[Exercise requirements]
An image-free, word-for-word version of the records below is to be returned.

[Recorded data]
====

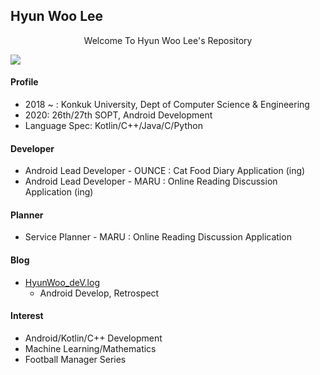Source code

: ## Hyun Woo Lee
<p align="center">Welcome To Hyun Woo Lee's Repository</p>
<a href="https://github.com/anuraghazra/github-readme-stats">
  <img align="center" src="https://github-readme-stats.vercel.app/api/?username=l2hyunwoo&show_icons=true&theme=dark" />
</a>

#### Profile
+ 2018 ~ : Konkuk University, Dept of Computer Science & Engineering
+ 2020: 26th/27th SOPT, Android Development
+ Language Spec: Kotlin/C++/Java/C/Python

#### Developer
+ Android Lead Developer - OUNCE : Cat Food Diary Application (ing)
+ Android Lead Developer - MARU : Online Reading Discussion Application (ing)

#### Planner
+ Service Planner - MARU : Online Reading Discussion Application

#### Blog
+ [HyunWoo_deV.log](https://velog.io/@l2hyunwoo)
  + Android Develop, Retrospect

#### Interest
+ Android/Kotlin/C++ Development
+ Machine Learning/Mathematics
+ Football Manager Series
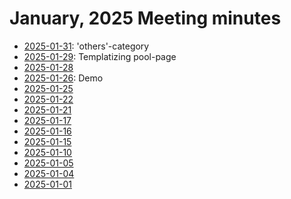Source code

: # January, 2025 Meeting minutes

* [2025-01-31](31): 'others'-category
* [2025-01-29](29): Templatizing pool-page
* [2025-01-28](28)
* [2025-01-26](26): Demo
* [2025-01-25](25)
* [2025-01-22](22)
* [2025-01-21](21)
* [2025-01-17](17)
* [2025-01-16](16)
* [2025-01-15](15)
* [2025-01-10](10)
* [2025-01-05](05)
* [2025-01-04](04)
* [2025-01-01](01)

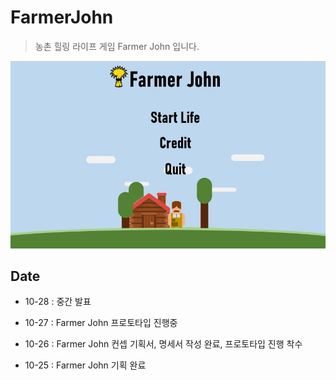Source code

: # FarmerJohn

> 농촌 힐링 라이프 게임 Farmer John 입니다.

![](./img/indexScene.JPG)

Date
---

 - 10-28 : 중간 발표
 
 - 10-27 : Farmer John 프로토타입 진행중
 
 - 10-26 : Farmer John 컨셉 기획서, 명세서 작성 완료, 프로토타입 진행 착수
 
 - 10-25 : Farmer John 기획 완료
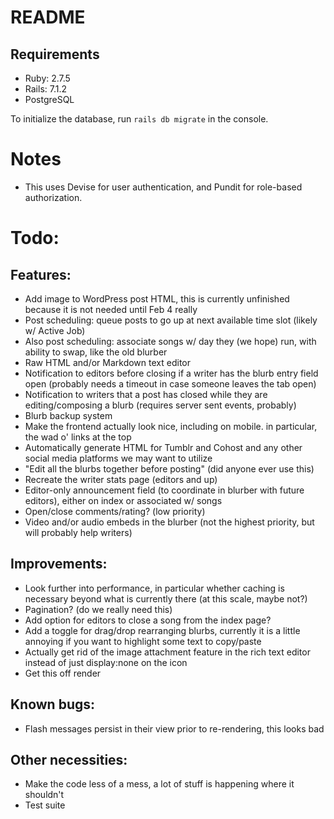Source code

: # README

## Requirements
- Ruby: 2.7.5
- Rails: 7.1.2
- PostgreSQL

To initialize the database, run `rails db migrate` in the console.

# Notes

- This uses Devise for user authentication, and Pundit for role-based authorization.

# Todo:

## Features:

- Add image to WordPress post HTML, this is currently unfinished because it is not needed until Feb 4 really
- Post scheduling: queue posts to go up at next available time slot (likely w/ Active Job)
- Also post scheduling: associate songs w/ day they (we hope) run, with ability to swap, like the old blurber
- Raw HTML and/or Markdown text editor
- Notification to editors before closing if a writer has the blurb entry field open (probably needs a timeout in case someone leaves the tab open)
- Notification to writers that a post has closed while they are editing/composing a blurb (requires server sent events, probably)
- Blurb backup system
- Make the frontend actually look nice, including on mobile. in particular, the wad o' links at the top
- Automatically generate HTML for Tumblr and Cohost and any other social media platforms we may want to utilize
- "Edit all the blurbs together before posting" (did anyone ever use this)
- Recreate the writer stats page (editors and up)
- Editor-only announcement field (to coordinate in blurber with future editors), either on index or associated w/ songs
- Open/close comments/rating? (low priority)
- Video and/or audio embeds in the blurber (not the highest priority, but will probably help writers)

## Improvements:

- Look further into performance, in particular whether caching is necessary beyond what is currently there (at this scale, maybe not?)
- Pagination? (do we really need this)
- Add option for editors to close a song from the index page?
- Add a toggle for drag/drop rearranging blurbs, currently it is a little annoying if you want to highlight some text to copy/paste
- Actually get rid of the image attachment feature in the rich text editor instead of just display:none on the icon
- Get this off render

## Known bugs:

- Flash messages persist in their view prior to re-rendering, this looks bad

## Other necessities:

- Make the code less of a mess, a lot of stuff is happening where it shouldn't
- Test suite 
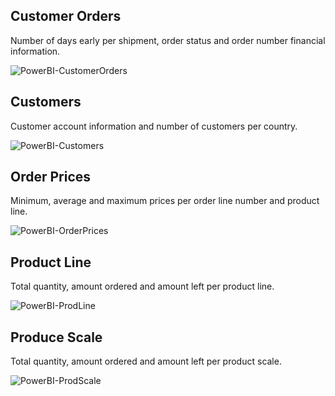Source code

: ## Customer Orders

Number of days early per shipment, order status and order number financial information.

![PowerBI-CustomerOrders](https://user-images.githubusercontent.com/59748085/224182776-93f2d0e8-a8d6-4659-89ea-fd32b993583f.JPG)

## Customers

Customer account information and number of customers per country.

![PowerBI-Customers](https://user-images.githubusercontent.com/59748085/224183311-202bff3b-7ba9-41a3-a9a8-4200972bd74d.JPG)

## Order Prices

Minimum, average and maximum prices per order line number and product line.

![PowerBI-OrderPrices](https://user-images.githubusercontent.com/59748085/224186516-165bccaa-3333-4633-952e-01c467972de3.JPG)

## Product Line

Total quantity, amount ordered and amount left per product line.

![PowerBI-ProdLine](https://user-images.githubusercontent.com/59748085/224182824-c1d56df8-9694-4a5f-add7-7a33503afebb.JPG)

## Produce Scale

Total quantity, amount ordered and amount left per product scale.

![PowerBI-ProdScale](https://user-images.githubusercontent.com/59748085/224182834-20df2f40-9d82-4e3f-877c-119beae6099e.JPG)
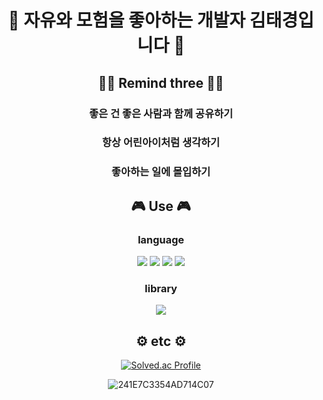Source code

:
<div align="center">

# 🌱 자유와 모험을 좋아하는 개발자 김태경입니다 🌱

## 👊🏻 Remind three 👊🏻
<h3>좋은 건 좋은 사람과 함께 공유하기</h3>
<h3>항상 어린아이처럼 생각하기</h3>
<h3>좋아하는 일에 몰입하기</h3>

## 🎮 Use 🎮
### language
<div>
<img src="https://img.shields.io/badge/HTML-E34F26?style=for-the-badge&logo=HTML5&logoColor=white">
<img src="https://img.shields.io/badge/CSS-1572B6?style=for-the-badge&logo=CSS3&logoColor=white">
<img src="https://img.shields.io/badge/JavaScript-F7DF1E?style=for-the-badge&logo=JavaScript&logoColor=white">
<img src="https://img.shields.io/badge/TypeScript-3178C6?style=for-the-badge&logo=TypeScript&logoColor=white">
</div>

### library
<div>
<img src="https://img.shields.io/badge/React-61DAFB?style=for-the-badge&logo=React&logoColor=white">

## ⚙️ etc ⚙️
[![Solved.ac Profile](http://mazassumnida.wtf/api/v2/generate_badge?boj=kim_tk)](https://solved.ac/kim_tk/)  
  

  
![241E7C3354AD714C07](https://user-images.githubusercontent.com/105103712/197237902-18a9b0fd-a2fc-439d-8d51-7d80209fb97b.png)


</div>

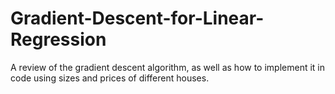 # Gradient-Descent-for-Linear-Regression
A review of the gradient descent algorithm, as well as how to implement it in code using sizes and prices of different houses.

====

[Response below]
Source code

: ## Hyun Woo Lee
<p align="center">Welcome To Hyun Woo Lee's Repository</p>
<a href="https://github.com/anuraghazra/github-readme-stats">
  <img align="center" src="https://github-readme-stats.vercel.app/api/?username=l2hyunwoo&show_icons=true&theme=dark" />
</a>

#### Profile
+ 2018 ~ : Konkuk University, Dept of Computer Science & Engineering
+ 2020: 26th/27th SOPT, Android Development
+ Language Spec: Kotlin/C++/Java/C/Python

#### Developer
+ Android Lead Developer - OUNCE : Cat Food Diary Application (ing)
+ Android Lead Developer - MARU : Online Reading Discussion Application (ing)

#### Planner
+ Service Planner - MARU : Online Reading Discussion Application

#### Blog
+ [HyunWoo_deV.log](https://velog.io/@l2hyunwoo)
  + Android Develop, Retrospect

#### Interest
+ Android/Kotlin/C++ Development
+ Machine Learning/Mathematics
+ Football Manager Series
Source code

: # January, 2025 Meeting minutes

* [2025-01-31](31): 'others'-category
* [2025-01-29](29): Templatizing pool-page
* [2025-01-28](28)
* [2025-01-26](26): Demo
* [2025-01-25](25)
* [2025-01-22](22)
* [2025-01-21](21)
* [2025-01-17](17)
* [2025-01-16](16)
* [2025-01-15](15)
* [2025-01-10](10)
* [2025-01-05](05)
* [2025-01-04](04)
* [2025-01-01](01)

Source code

: # FarmerJohn

> 농촌 힐링 라이프 게임 Farmer John 입니다.

![](./img/indexScene.JPG)

Date
---

 - 10-28 : 중간 발표
 
 - 10-27 : Farmer John 프로토타입 진행중
 
 - 10-26 : Farmer John 컨셉 기획서, 명세서 작성 완료, 프로토타입 진행 착수
 
 - 10-25 : Farmer John 기획 완료
Source code

: # README

## Requirements
- Ruby: 2.7.5
- Rails: 7.1.2
- PostgreSQL

To initialize the database, run `rails db migrate` in the console.

# Notes

- This uses Devise for user authentication, and Pundit for role-based authorization.

# Todo:

## Features:

- Add image to WordPress post HTML, this is currently unfinished because it is not needed until Feb 4 really
- Post scheduling: queue posts to go up at next available time slot (likely w/ Active Job)
- Also post scheduling: associate songs w/ day they (we hope) run, with ability to swap, like the old blurber
- Raw HTML and/or Markdown text editor
- Notification to editors before closing if a writer has the blurb entry field open (probably needs a timeout in case someone leaves the tab open)
- Notification to writers that a post has closed while they are editing/composing a blurb (requires server sent events, probably)
- Blurb backup system
- Make the frontend actually look nice, including on mobile. in particular, the wad o' links at the top
- Automatically generate HTML for Tumblr and Cohost and any other social media platforms we may want to utilize
- "Edit all the blurbs together before posting" (did anyone ever use this)
- Recreate the writer stats page (editors and up)
- Editor-only announcement field (to coordinate in blurber with future editors), either on index or associated w/ songs
- Open/close comments/rating? (low priority)
- Video and/or audio embeds in the blurber (not the highest priority, but will probably help writers)

## Improvements:

- Look further into performance, in particular whether caching is necessary beyond what is currently there (at this scale, maybe not?)
- Pagination? (do we really need this)
- Add option for editors to close a song from the index page?
- Add a toggle for drag/drop rearranging blurbs, currently it is a little annoying if you want to highlight some text to copy/paste
- Actually get rid of the image attachment feature in the rich text editor instead of just display:none on the icon
- Get this off render

## Known bugs:

- Flash messages persist in their view prior to re-rendering, this looks bad

## Other necessities:

- Make the code less of a mess, a lot of stuff is happening where it shouldn't
- Test suite 
Source code

: ## Customer Orders

Number of days early per shipment, order status and order number financial information.

![PowerBI-CustomerOrders](https://user-images.githubusercontent.com/59748085/224182776-93f2d0e8-a8d6-4659-89ea-fd32b993583f.JPG)

## Customers

Customer account information and number of customers per country.

![PowerBI-Customers](https://user-images.githubusercontent.com/59748085/224183311-202bff3b-7ba9-41a3-a9a8-4200972bd74d.JPG)

## Order Prices

Minimum, average and maximum prices per order line number and product line.

![PowerBI-OrderPrices](https://user-images.githubusercontent.com/59748085/224186516-165bccaa-3333-4633-952e-01c467972de3.JPG)

## Product Line

Total quantity, amount ordered and amount left per product line.

![PowerBI-ProdLine](https://user-images.githubusercontent.com/59748085/224182824-c1d56df8-9694-4a5f-add7-7a33503afebb.JPG)

## Produce Scale

Total quantity, amount ordered and amount left per product scale.

![PowerBI-ProdScale](https://user-images.githubusercontent.com/59748085/224182834-20df2f40-9d82-4e3f-877c-119beae6099e.JPG)
Source code

:
<div align="center">

# 🌱 자유와 모험을 좋아하는 개발자 김태경입니다 🌱

## 👊🏻 Remind three 👊🏻
<h3>좋은 건 좋은 사람과 함께 공유하기</h3>
<h3>항상 어린아이처럼 생각하기</h3>
<h3>좋아하는 일에 몰입하기</h3>

## 🎮 Use 🎮
### language
<div>
<img src="https://img.shields.io/badge/HTML-E34F26?style=for-the-badge&logo=HTML5&logoColor=white">
<img src="https://img.shields.io/badge/CSS-1572B6?style=for-the-badge&logo=CSS3&logoColor=white">
<img src="https://img.shields.io/badge/JavaScript-F7DF1E?style=for-the-badge&logo=JavaScript&logoColor=white">
<img src="https://img.shields.io/badge/TypeScript-3178C6?style=for-the-badge&logo=TypeScript&logoColor=white">
</div>

### library
<div>
<img src="https://img.shields.io/badge/React-61DAFB?style=for-the-badge&logo=React&logoColor=white">

## ⚙️ etc ⚙️
[![Solved.ac Profile](http://mazassumnida.wtf/api/v2/generate_badge?boj=kim_tk)](https://solved.ac/kim_tk/)  
  

  
![241E7C3354AD714C07](https://user-images.githubusercontent.com/105103712/197237902-18a9b0fd-a2fc-439d-8d51-7d80209fb97b.png)


</div>

 # Gradient-Descent-for-Linear-Regression
A review of the gradient descent algorithm, as well as how to implement it in code using sizes and prices of different houses.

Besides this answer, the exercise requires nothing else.